Arthur Miller’s relation to his protagonist, then, resembles not so much Pirandello’s towards the Father, as Sophocles’ towards Oedipus. The play’s internal logic gradually renders both audience and hero aware of his hidden guilt. In Oedipus Rex this takes the form of an investigation into objective facts, while Death of a Salesman gives us a psychoanalytic variant of the same process. Willy Loman’s half-demented forays into his past proceed with the random unpredictability with which a neurotic patient might talk to his analyst. But the form of this involuntary confession, as manifest in the play’s structure, finally amounts to a coherent case history of the protagonist’s dilemma. Characteristically, the original version of the play was entitled The Inside of His Head.15
Death of a Salesman, as Miller points out, is the tragedy of a man who unwittingly ruins his son, recognizes his guilt, and is forgiven by his victim.16 More than halfway through the play, Willy Loman, talking to Bernard, his son’s former schoolmate, still wonders why Biff at age seventeen suddenly turned from a high school football hero into a hopeless good-for-nothing. Surely Buff’s failure in a math course is not enough to explain this transformation. To both Bernard and Willy it is a total enigma:
WILLY: Why? Why! Bernard, that question has been trailing me like a ghost for the last fifteen years. He flunked the subject, and laid down and died like a hammer hit him!17
When Bernard suggests that it happened after Biff had gone to visit his father in Boston, Willy, wavering between half-recognition and aggressiveness, reacts like Oedipus when Jocasta tells him the circumstances of Laius’ murder at the crossroads.18 To the spectator there is little surprise in all this.
For throughout the first half of the play we have been made to watch Willy with the eyes of an analyst listening to his neurotic patient. What we witness now is what Freud would have called a final outburst of "resistance due to repression."19 Very soon the protagonist’s embattled ego will yield its defenses to the forces of a repressed traumatic experience as it invades him from the unconscious. Willy Loman, in Miller’s own words, is "the kind of man you see muttering to himself on a subway . . . he can no longer restrain the power of his experience from disrupting the superficial sociality of his behaviour."20 And as we see his daydream phantasies enacted in front of our eyes, one single event stands out with particular obsessiveness. At one point his wife Linda tells him he is "the handsomest man in the world." This, in Willy’s guilt-ridden mind, evokes a scene with his former mistress calling him a "wonderful man" and thanking him for some stockings he gave her. There is a second association when Willy wakes up from this reverie, sees Linda mending her stockings and screams: "Now throw them out!" All this, we are made to understand, is somehow connected with Biff’s failure in the math course. For following the hotel room scene there is another flashback, disrupted by the mistress’ laughter and Willy’s "Shut up!" in which young Bernard warns the Lomans that their son is about to flunk math. But at this point we still ask ourselves how the two incidents interconnect.

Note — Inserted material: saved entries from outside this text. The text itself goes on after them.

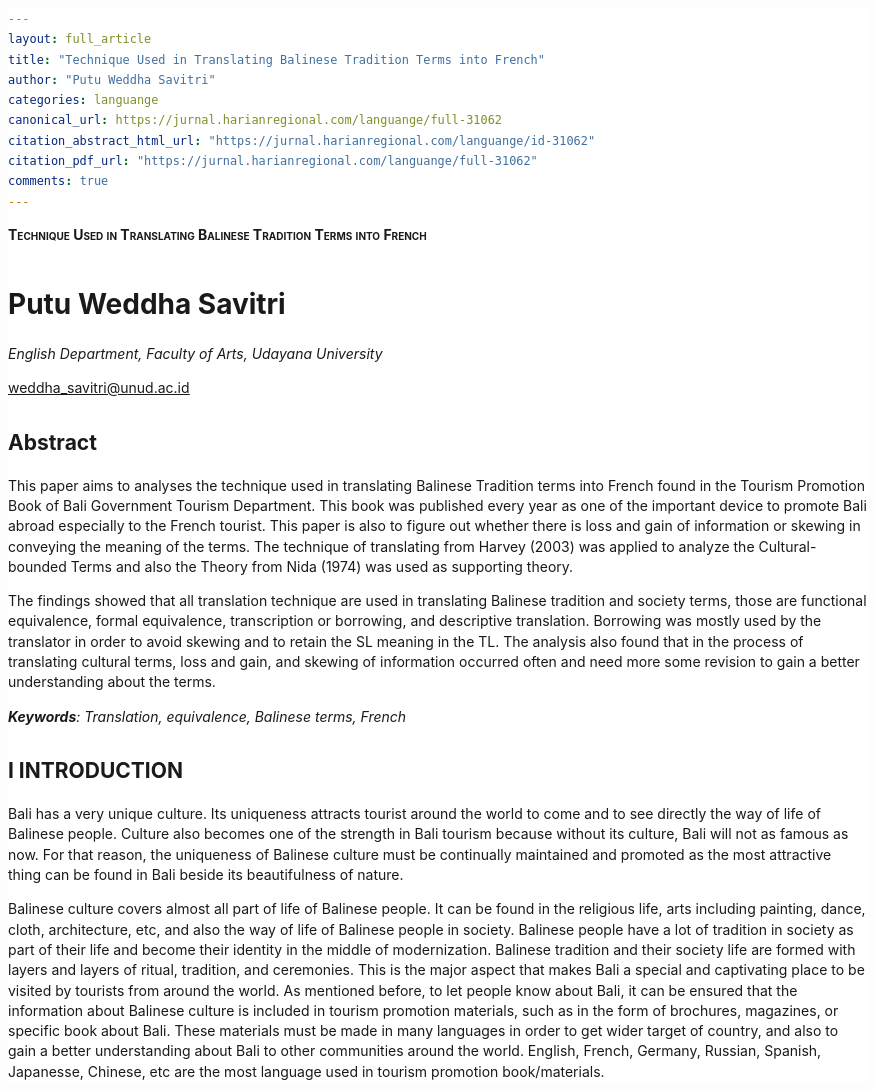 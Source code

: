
 ```yaml
---
layout: full_article
title: "Technique Used in Translating Balinese Tradition Terms into French"
author: "Putu Weddha Savitri"
categories: languange
canonical_url: https://jurnal.harianregional.com/languange/full-31062 
citation_abstract_html_url: "https://jurnal.harianregional.com/languange/id-31062"
citation_pdf_url: "https://jurnal.harianregional.com/languange/full-31062"  
comments: true
---
```


<p><span class="font3" style="font-weight:bold;font-variant:small-caps;">Technique Used in Translating Balinese Tradition Terms into French</span></p><a name="caption1"></a>
<h1><a name="bookmark0"></a><span class="font5"><a name="bookmark1"></a>Putu Weddha Savitri</span></h1>
<p><span class="font2" style="font-style:italic;">English Department, Faculty of Arts, Udayana University</span></p>
<p><a href="mailto:weddha_savitri@unud.ac.id"><span class="font1" style="text-decoration:underline;">weddha_savitri@unud.ac.id</span></a></p>
<h2><a name="bookmark2"></a><span class="font4" style="font-weight:bold;"><a name="bookmark3"></a>Abstract</span></h2>
<p><span class="font3">This paper aims to analyses the technique used in translating Balinese Tradition terms into French found in the Tourism Promotion Book of Bali Government Tourism Department. This book was published every year as one of the important device to promote Bali abroad especially to the French tourist. This paper is also to figure out whether there is loss and gain of information or skewing in conveying the meaning of the terms. The technique of translating from Harvey (2003) was applied to analyze the Cultural-bounded Terms and also the Theory from Nida (1974) was used as supporting theory.</span></p>
<p><span class="font3">The findings showed that all translation technique are used in translating Balinese tradition and society terms, those are functional equivalence, formal equivalence, transcription or borrowing, and descriptive translation. Borrowing was mostly used by the translator in order to avoid skewing and to retain the SL meaning in the TL. The analysis also found that in the process of translating cultural terms, loss and gain, and skewing of information occurred often and need more some revision to gain a better understanding about the terms.</span></p>
<p><span class="font3" style="font-weight:bold;font-style:italic;">Keywords</span><span class="font3" style="font-style:italic;">: Translation, equivalence, Balinese terms, French</span></p>
<h2><a name="bookmark4"></a><span class="font4" style="font-weight:bold;"><a name="bookmark5"></a>I INTRODUCTION</span></h2>
<p><span class="font4">Bali has a very unique culture. Its uniqueness attracts tourist around the world to come and to see directly the way of life of Balinese people. Culture also becomes one of the strength in Bali tourism because without its culture, Bali will not as famous as now. For that reason, the uniqueness of Balinese culture must be continually maintained and promoted as the most attractive thing can be found in Bali beside its beautifulness of nature.</span></p>
<p><span class="font4">Balinese culture covers almost all part of life of Balinese people. It can be found in the religious life, arts including painting, dance, cloth, architecture, etc, and also the way of life of Balinese people in society. Balinese people have a lot of tradition in society as part of their life and become their identity in the middle of modernization. Balinese tradition and their society life are formed with layers and layers of ritual, tradition, and ceremonies. This is the major aspect that makes Bali a special and captivating place to be visited by tourists from around the world. As mentioned before, to let people know about Bali, it can be ensured that the information about Balinese culture is included in tourism promotion materials, such as in the form of brochures, magazines, or specific book about Bali. These materials must be made in many languages in order to get wider target of country, and also to gain a better understanding about Bali to other communities around the world. English, French, Germany, Russian, Spanish, Japanesse, Chinese, etc are the most language used in tourism promotion book/materials.</span></p> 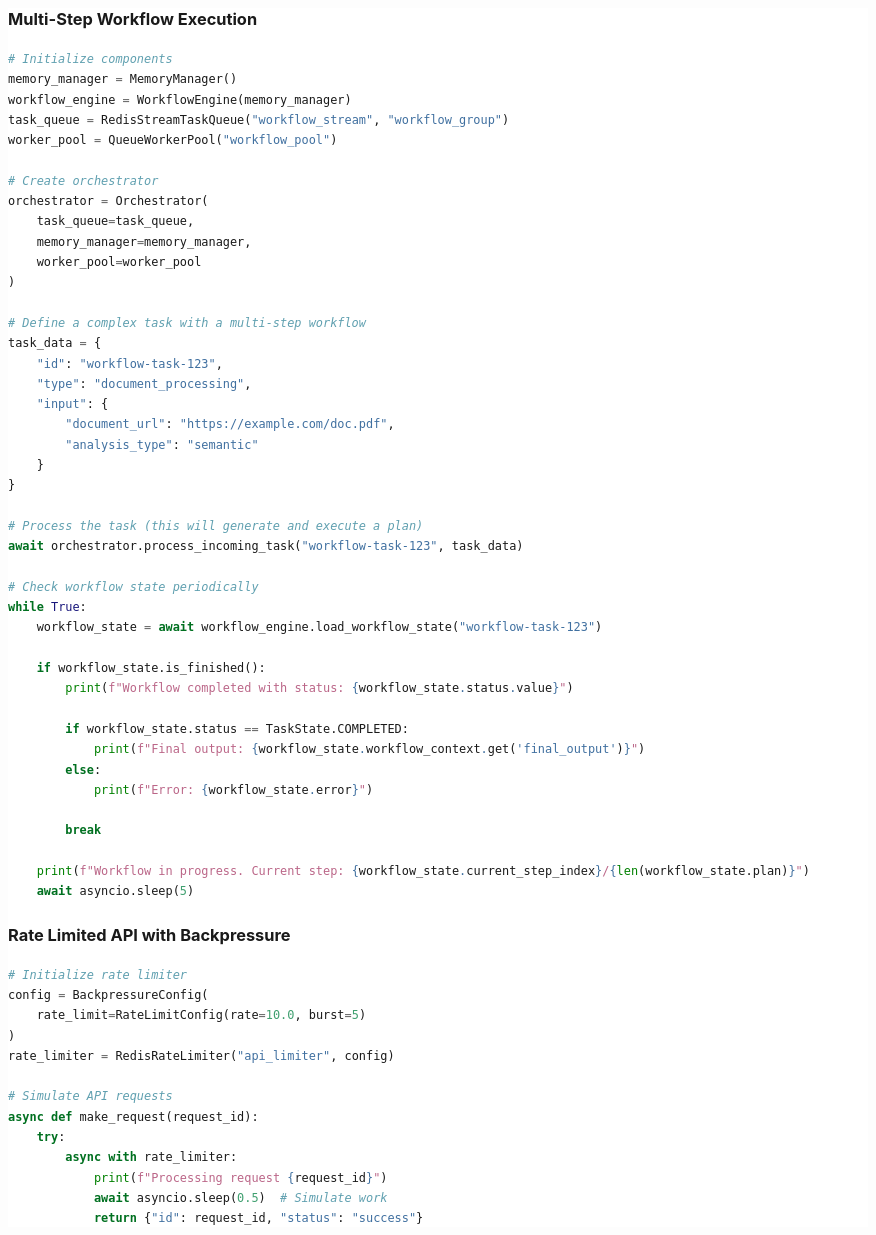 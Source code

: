 ### Multi-Step Workflow Execution

```python
# Initialize components
memory_manager = MemoryManager()
workflow_engine = WorkflowEngine(memory_manager)
task_queue = RedisStreamTaskQueue("workflow_stream", "workflow_group")
worker_pool = QueueWorkerPool("workflow_pool")

# Create orchestrator
orchestrator = Orchestrator(
    task_queue=task_queue,
    memory_manager=memory_manager,
    worker_pool=worker_pool
)

# Define a complex task with a multi-step workflow
task_data = {
    "id": "workflow-task-123",
    "type": "document_processing",
    "input": {
        "document_url": "https://example.com/doc.pdf",
        "analysis_type": "semantic"
    }
}

# Process the task (this will generate and execute a plan)
await orchestrator.process_incoming_task("workflow-task-123", task_data)

# Check workflow state periodically
while True:
    workflow_state = await workflow_engine.load_workflow_state("workflow-task-123")
    
    if workflow_state.is_finished():
        print(f"Workflow completed with status: {workflow_state.status.value}")
        
        if workflow_state.status == TaskState.COMPLETED:
            print(f"Final output: {workflow_state.workflow_context.get('final_output')}")
        else:
            print(f"Error: {workflow_state.error}")
            
        break
        
    print(f"Workflow in progress. Current step: {workflow_state.current_step_index}/{len(workflow_state.plan)}")
    await asyncio.sleep(5)
```

### Rate Limited API with Backpressure

```python
# Initialize rate limiter
config = BackpressureConfig(
    rate_limit=RateLimitConfig(rate=10.0, burst=5)
)
rate_limiter = RedisRateLimiter("api_limiter", config)

# Simulate API requests
async def make_request(request_id):
    try:
        async with rate_limiter:
            print(f"Processing request {request_id}")
            await asyncio.sleep(0.5)  # Simulate work
            return {"id": request_id, "status": "success"}
```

Willy’s overflowing unconscious, however, does not withhold the answer for much longer. His conversation with the adult Bernard has stirred up the crucial link in the chain of associations. Willy is at a restaurant with his two sons and their pickups. When Buff refuses to tell him about his recent interview with his former boss, Oliver, he suddenly, to the confusion of everybody, bursts out: "No, no! You had to go and flunk math!" Now his wandering mind returns to the scene in which young Bernard reported Biff’s failure. But the scene has undergone a significant change. Only Linda and young Bernard are present, while Biff has already left for Boston. Meanwhile in the restaurant, Biff asks himself why he ever went to see Oliver. In Willy’s mind this question is promptly answered by the laughter of his former mistress, which is enough to finally break down his remaining conscious defenses. Abandoned by his two sons, he relives the traumatic scene, long repressed, which contains the solution to the riddle that has plagued him for so long. Biff, thinking that his father might intercede for him with his math teacher, found Willy in the company of a half-naked woman.
II
As much as they point back to Aristotle’s Poetics and Sophocles’ Oedipus Rex, the plot structures of both Death of a Salesman and Six Characters in Search of an Author, then, show equal affinity with twentieth-century psychoanalysis. This is all the more striking as both Pirandello and Miller were practically ignorant of Freud’s teachings when they wrote their plays.21 It also suggests that both Freudian psychoanalysis and contemporary psychological drama, each through independent channels, have common roots in the Aristotelian dramatic matrix as largely derived from Sophocles’ Oedipus Rex. It remains to be seen what connections there are between psychoanalysis proper and this over two-thousand-year-old aesthetic tradition.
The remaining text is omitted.